Can Your Best Friend’s Mom Double Your Odds of Completing College?

It’s common knowledge among parents that your children’s friends have a big influence on their attitudes and ambitions. A recent study, published in the February 2013 American Educational Research Journal, suggests that perhaps parents should be even more concerned with their children’s friends’ parents. Hua-Yu Cherng and his colleagues Jessica Calarco and Grace Kao have found that the educational attainment level of the mother of a child’s best friend has a surprisingly powerful effect on the likelihood that the student will complete college.
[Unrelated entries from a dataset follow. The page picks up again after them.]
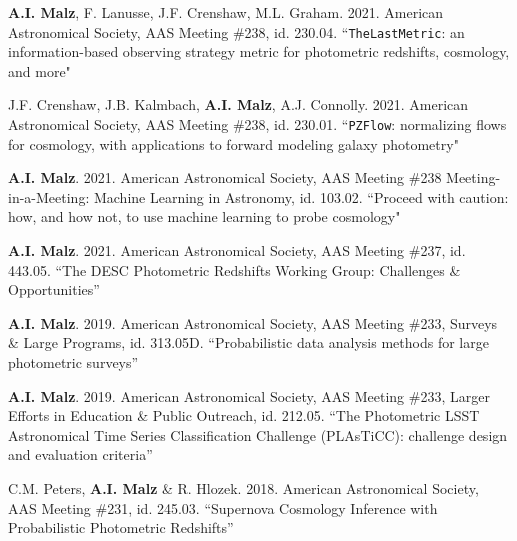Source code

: \clearpage
{}
\nopagebreak\begin{list}{}{\malzlist}
	
	\item {\bf A.I. Malz}, F. Lanusse, J.F. Crenshaw, M.L. Graham. 2021. American Astronomical Society, AAS Meeting \#238, id. 230.04. ``\texttt{TheLastMetric}: an information-based observing strategy metric for photometric redshifts, cosmology, and more" 
	
	\item J.F. Crenshaw, J.B. Kalmbach, {\bf A.I. Malz}, A.J. Connolly. 2021. American Astronomical Society, AAS Meeting \#238, id. 230.01. ``\texttt{PZFlow}: normalizing flows for cosmology, with applications to forward modeling galaxy photometry" 
	
	\item {\bf A.I. Malz}. 2021. American Astronomical Society, AAS Meeting \#238 Meeting-in-a-Meeting: Machine Learning in Astronomy, id. 103.02. ``Proceed with caution: how, and how not, to use machine learning to probe cosmology" 
	
	\item {\bf A.I. Malz}. 2021. American Astronomical Society, AAS Meeting \#237, id. 443.05. ``The DESC Photometric Redshifts Working Group: Challenges \& Opportunities'' 
	
	\item {\bf A.I. Malz}. 2019. American Astronomical Society, AAS Meeting \#233, Surveys \& Large Programs, id. 313.05D. ``Probabilistic data analysis methods for large photometric surveys'' 
	\item {\bf A.I. Malz}. 2019. American Astronomical Society, AAS Meeting \#233, Larger Efforts in Education \& Public Outreach, id. 212.05. ``The Photometric LSST Astronomical Time Series Classification Challenge (PLAsTiCC): challenge design and evaluation criteria” 
	
	\item C.M. Peters, {\bf A.I. Malz} \& R. Hlozek. 2018. American Astronomical Society, AAS Meeting \#231, id. 245.03. ``Supernova Cosmology Inference with Probabilistic Photometric Redshifts'' 
	

\end{list}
Using the National Longitudinal Study of Adolescent Health, Cherng, Calarco and Kao set out to trace the impact that having “resource-rich” best friends has on college completion.

Cherng and his colleagues endeavored to isolate from the survey data the effects of both the material and cultural resources of best friends on college completion1.  They found that a best friends’ cultural resources (as measured by having a mother with a 4-year college degree) and economic resources (as measured by household income both have a significant positive effect on college completion, but the effect of friends’ cultural resources is much stronger. In fact, according to Cherng, “having a best friend with a college-educated mother more than doubles an adolescent’s odds of completing college.” 2

Aside from making you want to obtain the CVs of all your children’s friends’ mothers, what are we to make of this? We’ve come to expect that the children of college-educated parents will have much higher college completion rates than students whose parents didn’t complete college. But, it comes as a surprise that friends’ parents can have such a strong effect. What the study startlingly reveals is the powerful, but still largely unacknowledged, role of cultural capital in determining educational outcomes. 

Cultural capital is a concept developed by the French sociologist Pierre Bourdieu, which is widely employed in academia and used very little in the worlds of policy or philanthropy. As Annette Lareau and Elliot Weininger point out in their excellent article on the subject, the term doesn’t describe knowledge of highbrow art and “culture” nor is it easily isolated from “skills and abilities.”  It isn’t limited to “college knowledge” or a detailed understanding of how the financial aid system works, although those can be components of it. Rather, cultural capital refers to the ability, knowledge and confidence required to navigate and, crucially, influence in your favor powerful institutions like schools and universities.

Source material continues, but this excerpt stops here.